Vault Lazarus Upgrade

I have inherited management of several Vault servers still running v0.x releases that I’m trying to upgrade to the latest. Still, I am running into issues when I attempt to start Vault after upgrading. The error I’m seeing is after starting vault and attempting to unseal. I’m receiving an error that says failed to setup mount table on the console, looking in the logs I see [ERROR] core: failed to mount entry path=cubbyhole/ error"cannot mount under existing \"cubbyhole/\"" but a few lines above I see where it says it successfully mounted the secret/, cubbyhole/ and sys/ backends so it appears like it is attempting to mount the cubbyhole plugin twice though before upgrading if I ran vault secrets list it only has cubbyhole, secret and sys listed. This is trying to upgrade from v0.6.x … I have another instance that is running v0.11.x and it is able to upgrade. The only difference I can find is that it has the identity/ mount that the v0.6.x instance doesn’t.

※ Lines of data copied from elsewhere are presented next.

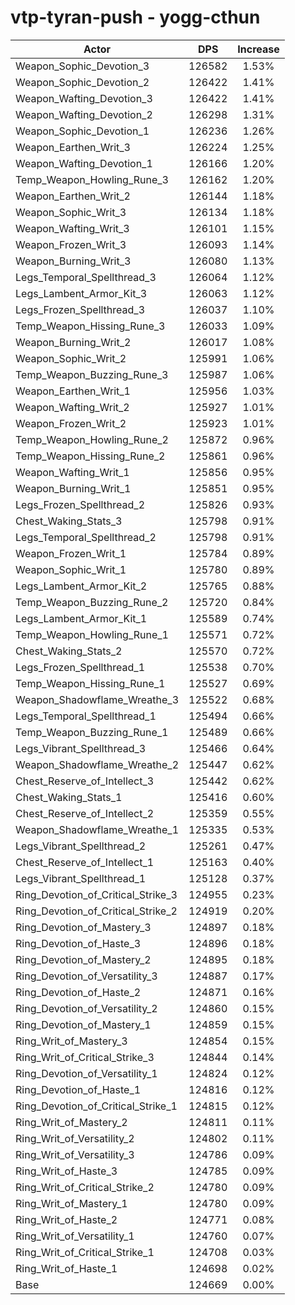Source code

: # vtp-tyran-push - yogg-cthun
| Actor | DPS | Increase |
|---|:---:|:---:|
|Weapon_Sophic_Devotion_3|126582|1.53%|
|Weapon_Sophic_Devotion_2|126422|1.41%|
|Weapon_Wafting_Devotion_3|126422|1.41%|
|Weapon_Wafting_Devotion_2|126298|1.31%|
|Weapon_Sophic_Devotion_1|126236|1.26%|
|Weapon_Earthen_Writ_3|126224|1.25%|
|Weapon_Wafting_Devotion_1|126166|1.20%|
|Temp_Weapon_Howling_Rune_3|126162|1.20%|
|Weapon_Earthen_Writ_2|126144|1.18%|
|Weapon_Sophic_Writ_3|126134|1.18%|
|Weapon_Wafting_Writ_3|126101|1.15%|
|Weapon_Frozen_Writ_3|126093|1.14%|
|Weapon_Burning_Writ_3|126080|1.13%|
|Legs_Temporal_Spellthread_3|126064|1.12%|
|Legs_Lambent_Armor_Kit_3|126063|1.12%|
|Legs_Frozen_Spellthread_3|126037|1.10%|
|Temp_Weapon_Hissing_Rune_3|126033|1.09%|
|Weapon_Burning_Writ_2|126017|1.08%|
|Weapon_Sophic_Writ_2|125991|1.06%|
|Temp_Weapon_Buzzing_Rune_3|125987|1.06%|
|Weapon_Earthen_Writ_1|125956|1.03%|
|Weapon_Wafting_Writ_2|125927|1.01%|
|Weapon_Frozen_Writ_2|125923|1.01%|
|Temp_Weapon_Howling_Rune_2|125872|0.96%|
|Temp_Weapon_Hissing_Rune_2|125861|0.96%|
|Weapon_Wafting_Writ_1|125856|0.95%|
|Weapon_Burning_Writ_1|125851|0.95%|
|Legs_Frozen_Spellthread_2|125826|0.93%|
|Chest_Waking_Stats_3|125798|0.91%|
|Legs_Temporal_Spellthread_2|125798|0.91%|
|Weapon_Frozen_Writ_1|125784|0.89%|
|Weapon_Sophic_Writ_1|125780|0.89%|
|Legs_Lambent_Armor_Kit_2|125765|0.88%|
|Temp_Weapon_Buzzing_Rune_2|125720|0.84%|
|Legs_Lambent_Armor_Kit_1|125589|0.74%|
|Temp_Weapon_Howling_Rune_1|125571|0.72%|
|Chest_Waking_Stats_2|125570|0.72%|
|Legs_Frozen_Spellthread_1|125538|0.70%|
|Temp_Weapon_Hissing_Rune_1|125527|0.69%|
|Weapon_Shadowflame_Wreathe_3|125522|0.68%|
|Legs_Temporal_Spellthread_1|125494|0.66%|
|Temp_Weapon_Buzzing_Rune_1|125489|0.66%|
|Legs_Vibrant_Spellthread_3|125466|0.64%|
|Weapon_Shadowflame_Wreathe_2|125447|0.62%|
|Chest_Reserve_of_Intellect_3|125442|0.62%|
|Chest_Waking_Stats_1|125416|0.60%|
|Chest_Reserve_of_Intellect_2|125359|0.55%|
|Weapon_Shadowflame_Wreathe_1|125335|0.53%|
|Legs_Vibrant_Spellthread_2|125261|0.47%|
|Chest_Reserve_of_Intellect_1|125163|0.40%|
|Legs_Vibrant_Spellthread_1|125128|0.37%|
|Ring_Devotion_of_Critical_Strike_3|124955|0.23%|
|Ring_Devotion_of_Critical_Strike_2|124919|0.20%|
|Ring_Devotion_of_Mastery_3|124897|0.18%|
|Ring_Devotion_of_Haste_3|124896|0.18%|
|Ring_Devotion_of_Mastery_2|124895|0.18%|
|Ring_Devotion_of_Versatility_3|124887|0.17%|
|Ring_Devotion_of_Haste_2|124871|0.16%|
|Ring_Devotion_of_Versatility_2|124860|0.15%|
|Ring_Devotion_of_Mastery_1|124859|0.15%|
|Ring_Writ_of_Mastery_3|124854|0.15%|
|Ring_Writ_of_Critical_Strike_3|124844|0.14%|
|Ring_Devotion_of_Versatility_1|124824|0.12%|
|Ring_Devotion_of_Haste_1|124816|0.12%|
|Ring_Devotion_of_Critical_Strike_1|124815|0.12%|
|Ring_Writ_of_Mastery_2|124811|0.11%|
|Ring_Writ_of_Versatility_2|124802|0.11%|
|Ring_Writ_of_Versatility_3|124786|0.09%|
|Ring_Writ_of_Haste_3|124785|0.09%|
|Ring_Writ_of_Critical_Strike_2|124780|0.09%|
|Ring_Writ_of_Mastery_1|124780|0.09%|
|Ring_Writ_of_Haste_2|124771|0.08%|
|Ring_Writ_of_Versatility_1|124760|0.07%|
|Ring_Writ_of_Critical_Strike_1|124708|0.03%|
|Ring_Writ_of_Haste_1|124698|0.02%|
|Base|124669|0.00%|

What is the backend storage you’re using? That’s probably more important in upgrading older versions than anything else. You have to pick the right backend, then start reading the upgrade guides for each of the versions between 0.6 and 0.11 to see how you can do the upgrade and what versions would work and not.

If this was me, and if the environment isn’t complicated I’d be writing a script to dump everything out, and start a new cluster and importing it in. A lot less work and a lot less chance of missing something since you can keep both up for a time to make sure you didn’t miss anything.

It is two standalone (non-clustered) Vault instances just using the filesystem backend. They are running 0.6.2, and I’ve been able to test and verify I can upgrade them to 0.6.5, which was the last 0.6.x release, but then trying to upgrade to 0.7.0 starts showing the cubbyhole mount error. I have another that is running 0.11.1 that I’ve been able to test upgrading to the current version without an issue configured like the other two.

Dumping and standing up a new Vault instance would be an issue affecting more than just my duties as all tokens would need to be replaced as well.

I guess I would add this to the win column that I found yet another 0.6.2 instance running. When I attempted to upgrade it to 1.11.2 I didn’t encounter the problem I was having. I had been chalking it up to the version, so was surprised by this. I went and tested the third 0.6.2 instance I hadn’t tested upgrading after the first failed, and it managed to upgrade without problem as well. So now I’m left wondering what is up with this one instance and how I can potentially salvage it and upgrade without having to start fresh.

All three were configured identically but on different servers. All are using the standard filesystem backend storage. Yet only the one appears to be having this issue with the cubbyhole/ default mount.